Люблю только тебя (Калинина) - страница 143

– Вулото не должен грустить, – сказала она. – Вулото самый счастливый человек на свете.

– Да. – Я и в самом деле был очень счастлив, что она пришла. – А я думал, ты у Генриха.

– Ты потому и грустил? – спросила Пламенная Лилия, усаживаясь на пол возле моих ног. Я был слепым с большим стажем и в мире звуков ориентировался, как обезьяна в родных джунглях.

– Да. – Я погладил жесткие мелкие кудряшки на ее голове.

– О, Вулото знает, что Пламенная Лилия его любит. Зачем ей идти к Генриху? Пламенная Лилия никогда больше к нему не пойдет.

– Вы поссорились? Когда это случилось?

– Это никогда не случалось. Это было всегда. Белый Нгахола[38] сделан из глины склона, где живут алева.[39] Как хорошо, что ты теперь живешь один.

Она положила голову мне на колени. Мы вместе слушали скрипичный концерт Брамса, в который вплетались звучные рулады африканского соловья. Вдруг я вспомнил Лорхен – я давно ее не вспоминал. Я вздрогнул и застыл, пронзенный этим воспоминанием.

Пламенная Лилия взяла мои руки в свои и спрятала лицо в моих ладонях.

– Теперь я только твоя, – прошептала она. – Никто другой не посмеет ко мне прикоснуться. Я буду с Вулото всегда, и он не будет грустить.

Пламенная Лилия осталась жить в моем доме. Каждую ночь она делила со мной ложе, но под утро всегда уходила в свою комнату окнами на склон Столовой горы, хоть я и просил ее остаться.

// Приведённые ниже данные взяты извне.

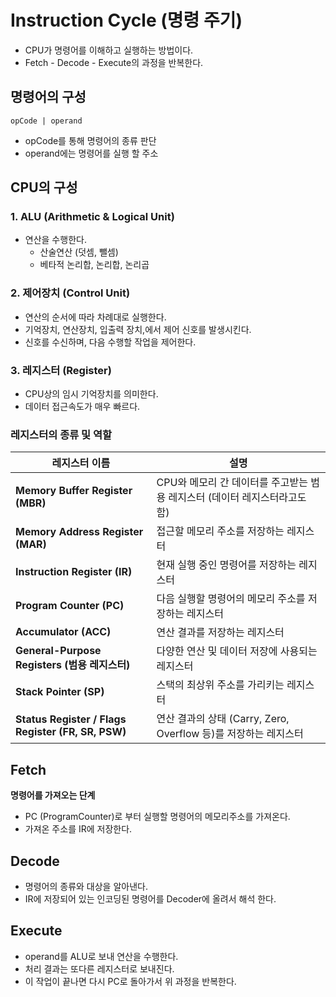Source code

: # Instruction Cycle (명령 주기)
- CPU가 명령어를 이해하고 실행하는 방법이다.
- Fetch - Decode - Execute의 과정을 반복한다.

## 명령어의 구성
```text
opCode | operand
```
- opCode를 통해 명령어의 종류 판단
- operand에는 명령어를 실행 할  주소

## CPU의 구성

### 1. ALU (Arithmetic & Logical Unit)
- 연산을 수행한다.
  - 산술연산 (덧셈, 뺄셈)
  - 베타적 논리합, 논리합, 논리곱

### 2. 제어장치 (Control Unit)
- 연산의 순서에 따라 차례대로 실행한다.
- 기억장치, 연산장치, 입출력 장치,에서 제어 신호를 발생시킨다.
- 신호를 수신하며, 다음 수행할 작업을 제어한다.

### 3. 레지스터 (Register)
- CPU상의 임시 기억장치를 의미한다.
- 데이터 접근속도가 매우 빠르다.

### 레지스터의 종류 및 역할

| 레지스터 이름 | 설명 |
|--------------|------------------------------------------------|
| **Memory Buffer Register (MBR)** | CPU와 메모리 간 데이터를 주고받는 범용 레지스터 (데이터 레지스터라고도 함) |
| **Memory Address Register (MAR)** | 접근할 메모리 주소를 저장하는 레지스터 |
| **Instruction Register (IR)** | 현재 실행 중인 명령어를 저장하는 레지스터 |
| **Program Counter (PC)** | 다음 실행할 명령어의 메모리 주소를 저장하는 레지스터 |
| **Accumulator (ACC)** | 연산 결과를 저장하는 레지스터 |
| **General-Purpose Registers (범용 레지스터)** | 다양한 연산 및 데이터 저장에 사용되는 레지스터 |
| **Stack Pointer (SP)** | 스택의 최상위 주소를 가리키는 레지스터 |
| **Status Register / Flags Register (FR, SR, PSW)** | 연산 결과의 상태 (Carry, Zero, Overflow 등)를 저장하는 레지스터 |
## Fetch
**명령어를 가져오는 단계**
- PC (ProgramCounter)로 부터 실행할 명령어의 메모리주소를 가져온다.
- 가져온 주소를 IR에 저장한다.

## Decode
- 명령어의 종류와 대상을 알아낸다.
- IR에 저장되어 있는 인코딩된 명령어를 Decoder에 올려서 해석 한다.

## Execute
- operand를 ALU로 보내 연산을 수행한다.
- 처리 결과는 또다른 레지스터로 보내진다.
- 이 작업이 끝나면 다시 PC로 돌아가서 위 과정을 반복한다.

– Ни[40] приходят на рассвете повидаться со своими детьми. Этой встрече никто не должен мешать. Любовь все равно что стена. Она делает мужчин и женщин безразличными к своим предкам. Ни будут рады увидеть, что Вулото лежит в постели один.

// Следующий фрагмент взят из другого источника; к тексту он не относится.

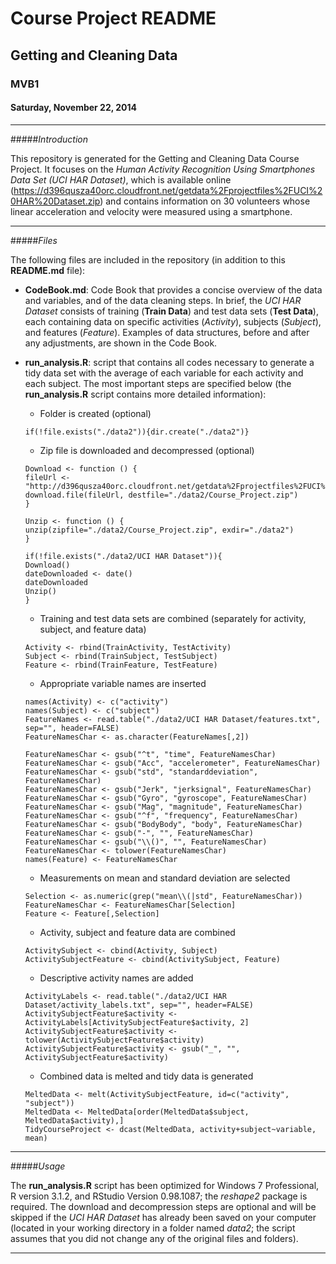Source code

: # Course Project README
## Getting and Cleaning Data
### MVB1
#### Saturday, November 22, 2014


***


#####*Introduction*

This repository is generated for the Getting and Cleaning Data Course Project. It focuses on the *Human Activity Recognition Using Smartphones Data Set (UCI HAR Dataset)*, which is available online (https://d396qusza40orc.cloudfront.net/getdata%2Fprojectfiles%2FUCI%20HAR%20Dataset.zip) and contains information on 30 volunteers whose linear acceleration and velocity were measured using a smartphone. 


***


#####*Files*

The following files are included in the repository (in addition to this **README.md** file):

* **CodeBook.md**: 
Code Book that provides a concise overview of the data and variables, and of the data cleaning steps. In brief, the *UCI HAR Dataset* consists of training (**Train Data**) and test data sets (**Test Data**), each containing data on specific activities (*Activity*), subjects (*Subject*), and features (*Feature*). Examples of data structures, before and after any adjustments, are shown in the Code Book.

* **run_analysis.R**:
script that contains all codes necessary to generate a tidy data set with the average of each variable for each activity and each subject. The most important steps are specified below (the **run_analysis.R** script contains more detailed information): 

    - Folder is created (optional)
        
    ```
    if(!file.exists("./data2")){dir.create("./data2")}
    ```
    
    - Zip file is downloaded and decompressed (optional) 
    
    ```
    Download <- function () {
    fileUrl <- "http://d396qusza40orc.cloudfront.net/getdata%2Fprojectfiles%2FUCI%20HAR%20Dataset.zip"
    download.file(fileUrl, destfile="./data2/Course_Project.zip")
    }
    ```
    ```
    Unzip <- function () {
    unzip(zipfile="./data2/Course_Project.zip", exdir="./data2")
    }
    ```
    ```
    if(!file.exists("./data2/UCI HAR Dataset")){
    Download()
    dateDownloaded <- date()
    dateDownloaded
    Unzip()
    }
    ```
    
    - Training and test data sets are combined (separately for activity, subject, and feature data)
    
    ```
    Activity <- rbind(TrainActivity, TestActivity)
    Subject <- rbind(TrainSubject, TestSubject)
    Feature <- rbind(TrainFeature, TestFeature)
    ```
    
    - Appropriate variable names are inserted
    
    ```
    names(Activity) <- c("activity")
    names(Subject) <- c("subject")
    FeatureNames <- read.table("./data2/UCI HAR Dataset/features.txt", sep="", header=FALSE)
    FeatureNamesChar <- as.character(FeatureNames[,2])
    ```
    ```
    FeatureNamesChar <- gsub("^t", "time", FeatureNamesChar)
    FeatureNamesChar <- gsub("Acc", "accelerometer", FeatureNamesChar)
    FeatureNamesChar <- gsub("std", "standarddeviation", FeatureNamesChar)
    FeatureNamesChar <- gsub("Jerk", "jerksignal", FeatureNamesChar)
    FeatureNamesChar <- gsub("Gyro", "gyroscope", FeatureNamesChar)
    FeatureNamesChar <- gsub("Mag", "magnitude", FeatureNamesChar)
    FeatureNamesChar <- gsub("^f", "frequency", FeatureNamesChar)
    FeatureNamesChar <- gsub("BodyBody", "body", FeatureNamesChar)
    FeatureNamesChar <- gsub("-", "", FeatureNamesChar)
    FeatureNamesChar <- gsub("\\()", "", FeatureNamesChar)
    FeatureNamesChar <- tolower(FeatureNamesChar)
    names(Feature) <- FeatureNamesChar
    ```
    
    - Measurements on mean and standard deviation are selected
    
    ```
    Selection <- as.numeric(grep("mean\\(|std", FeatureNamesChar))
    FeatureNamesChar <- FeatureNamesChar[Selection]
    Feature <- Feature[,Selection]
    ```
    
    - Activity, subject and feature data are combined
    
    ```
    ActivitySubject <- cbind(Activity, Subject)
    ActivitySubjectFeature <- cbind(ActivitySubject, Feature)
    ```
    
    - Descriptive activity names are added
    
    ```
    ActivityLabels <- read.table("./data2/UCI HAR Dataset/activity_labels.txt", sep="", header=FALSE)
    ActivitySubjectFeature$activity <- ActivityLabels[ActivitySubjectFeature$activity, 2]
    ActivitySubjectFeature$activity <- tolower(ActivitySubjectFeature$activity)
    ActivitySubjectFeature$activity <- gsub("_", "", ActivitySubjectFeature$activity)
    ```
    
    - Combined data is melted and tidy data is generated
    
    ```
    MeltedData <- melt(ActivitySubjectFeature, id=c("activity", "subject"))
    MeltedData <- MeltedData[order(MeltedData$subject, MeltedData$activity),]
    TidyCourseProject <- dcast(MeltedData, activity+subject~variable, mean)
    ```
    

***


#####*Usage*

The **run_analysis.R** script has been optimized for Windows 7 Professional, R version 3.1.2, and RStudio Version 0.98.1087; the *reshape2* package is required. The download and decompression steps are optional and will be skipped if the *UCI HAR Dataset* has already been saved on your computer (located in your working directory in a folder named *data2*; the script assumes that you did not change any of the original files and folders).  

***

– Значит, они эгоисты, эти ни, – говорил я Пламенной Лилии. – Мне хорошо с тобой. Я хочу проснуться в твоих объятиях.

– Кулотиоло сделал для Вулото Вулоно.[41] Я твоя женщина. Я никогда тебя не брошу. Но я буду делать так, как хотят ни.

Днем она всегда была занята по хозяйству. Представляю, какая чистота воцарилась в нашем доме с тех пор, как здесь поселилась Пламенная Лилия.

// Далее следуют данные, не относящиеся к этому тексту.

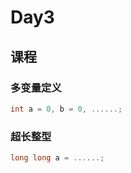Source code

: # Day3

## 课程

### 多变量定义

```cpp
int a = 0, b = 0, ......;
```

### 超长整型

```cpp
long long a = ......;
```
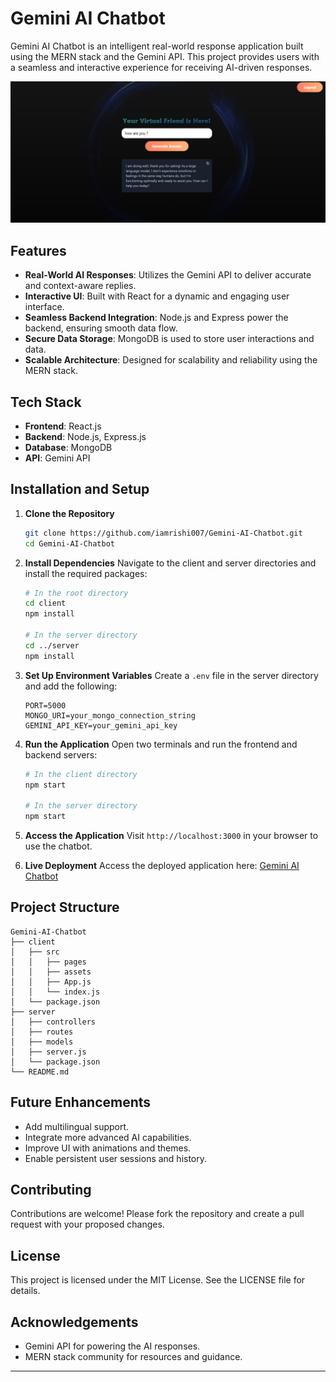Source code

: # Gemini AI Chatbot

Gemini AI Chatbot is an intelligent real-world response application built using the MERN stack and the Gemini API. This project provides users with a seamless and interactive experience for receiving AI-driven responses.

![Gemini AI Chatbot Screenshot](https://github.com/iamrishi007/Gemini-AI-Chatbot/blob/main/client/src/assets/Screenshot%202025-01-25%20191422.png)

## Features
- **Real-World AI Responses**: Utilizes the Gemini API to deliver accurate and context-aware replies.
- **Interactive UI**: Built with React for a dynamic and engaging user interface.
- **Seamless Backend Integration**: Node.js and Express power the backend, ensuring smooth data flow.
- **Secure Data Storage**: MongoDB is used to store user interactions and data.
- **Scalable Architecture**: Designed for scalability and reliability using the MERN stack.

## Tech Stack
- **Frontend**: React.js
- **Backend**: Node.js, Express.js
- **Database**: MongoDB
- **API**: Gemini API

## Installation and Setup

1. **Clone the Repository**
   ```bash
   git clone https://github.com/iamrishi007/Gemini-AI-Chatbot.git
   cd Gemini-AI-Chatbot
   ```

2. **Install Dependencies**
   Navigate to the client and server directories and install the required packages:
   ```bash
   # In the root directory
   cd client
   npm install

   # In the server directory
   cd ../server
   npm install
   ```

3. **Set Up Environment Variables**
   Create a `.env` file in the server directory and add the following:
   ```env
   PORT=5000
   MONGO_URI=your_mongo_connection_string
   GEMINI_API_KEY=your_gemini_api_key
   ```

4. **Run the Application**
   Open two terminals and run the frontend and backend servers:
   ```bash
   # In the client directory
   npm start

   # In the server directory
   npm start
   ```

5. **Access the Application**
   Visit `http://localhost:3000` in your browser to use the chatbot.

6. **Live Deployment**
   Access the deployed application here: [Gemini AI Chatbot](https://teal-bienenstitch-4ec3d1.netlify.app/)

## Project Structure
```
Gemini-AI-Chatbot
├── client
│   ├── src
│   │   ├── pages
│   │   ├── assets
│   │   ├── App.js
│   │   └── index.js
│   └── package.json
├── server
│   ├── controllers
│   ├── routes
│   ├── models
│   ├── server.js
│   └── package.json
└── README.md
```

## Future Enhancements
- Add multilingual support.
- Integrate more advanced AI capabilities.
- Improve UI with animations and themes.
- Enable persistent user sessions and history.

## Contributing
Contributions are welcome! Please fork the repository and create a pull request with your proposed changes.

## License
This project is licensed under the MIT License. See the LICENSE file for details.

## Acknowledgements
- Gemini API for powering the AI responses.
- MERN stack community for resources and guidance.

---

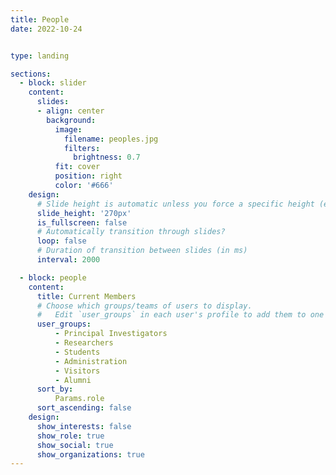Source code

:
 ```yaml
---
title: People
date: 2022-10-24


type: landing

sections:
  - block: slider
    content:
      slides:
      - align: center
        background:
          image:
            filename: peoples.jpg
            filters:
              brightness: 0.7
          fit: cover
          position: right
          color: '#666'
    design:
      # Slide height is automatic unless you force a specific height (e.g. '400px')
      slide_height: '270px'
      is_fullscreen: false
      # Automatically transition through slides?
      loop: false
      # Duration of transition between slides (in ms)
      interval: 2000

  - block: people
    content:
      title: Current Members
      # Choose which groups/teams of users to display.
      #   Edit `user_groups` in each user's profile to add them to one or more of these groups.
      user_groups:
          - Principal Investigators
          - Researchers
          - Students
          - Administration
          - Visitors
          - Alumni
      sort_by: 
          Params.role
      sort_ascending: false
    design:
      show_interests: false
      show_role: true
      show_social: true
      show_organizations: true
---
```


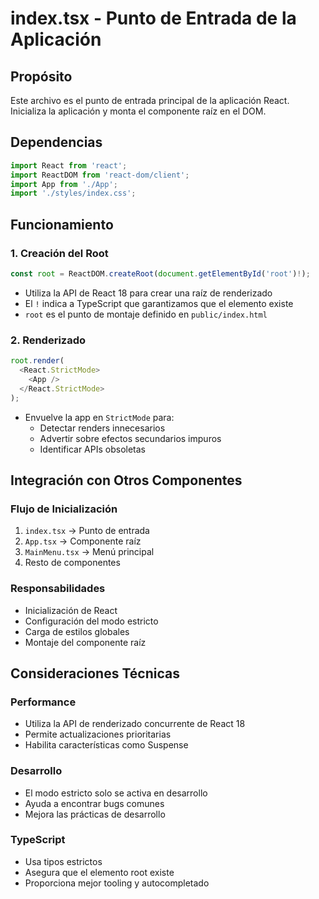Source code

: # index.tsx - Punto de Entrada de la Aplicación

## Propósito
Este archivo es el punto de entrada principal de la aplicación React. Inicializa la aplicación y monta el componente raíz en el DOM.

## Dependencias
```typescript
import React from 'react';
import ReactDOM from 'react-dom/client';
import App from './App';
import './styles/index.css';
```

## Funcionamiento

### 1. Creación del Root
```typescript
const root = ReactDOM.createRoot(document.getElementById('root')!);
```
- Utiliza la API de React 18 para crear una raíz de renderizado
- El `!` indica a TypeScript que garantizamos que el elemento existe
- `root` es el punto de montaje definido en `public/index.html`

### 2. Renderizado
```typescript
root.render(
  <React.StrictMode>
    <App />
  </React.StrictMode>
);
```
- Envuelve la app en `StrictMode` para:
  - Detectar renders innecesarios
  - Advertir sobre efectos secundarios impuros
  - Identificar APIs obsoletas

## Integración con Otros Componentes

### Flujo de Inicialización
1. `index.tsx` → Punto de entrada
2. `App.tsx` → Componente raíz
3. `MainMenu.tsx` → Menú principal
4. Resto de componentes

### Responsabilidades
- Inicialización de React
- Configuración del modo estricto
- Carga de estilos globales
- Montaje del componente raíz

## Consideraciones Técnicas

### Performance
- Utiliza la API de renderizado concurrente de React 18
- Permite actualizaciones prioritarias
- Habilita características como Suspense

### Desarrollo
- El modo estricto solo se activa en desarrollo
- Ayuda a encontrar bugs comunes
- Mejora las prácticas de desarrollo

### TypeScript
- Usa tipos estrictos
- Asegura que el elemento root existe
- Proporciona mejor tooling y autocompletado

Однажды, когда она ушла за покупками, ко мне заглянула соседка, миссис Кэлворт, Джейн Кэлворт, вдова в летах, проводящая время в безделье и в занятиях мелкой благотворительностью. Она и раньше заглядывала к нам с Генрихом. Он называл ее Jane-of-all-trades[42] и говорил, что мог бы прожить с ней в одном шалаше на необитаемом острове лет двадцать пять и остаться девственником. Джейн Кэлворт было под шестьдесят. От нее всегда терпко пахло духами.

Я угостил ее лимонадом и мороженым. Мы сидели на террасе с видом на рощу серебристых деревьев. Африканского соловья в тот день не было слышно.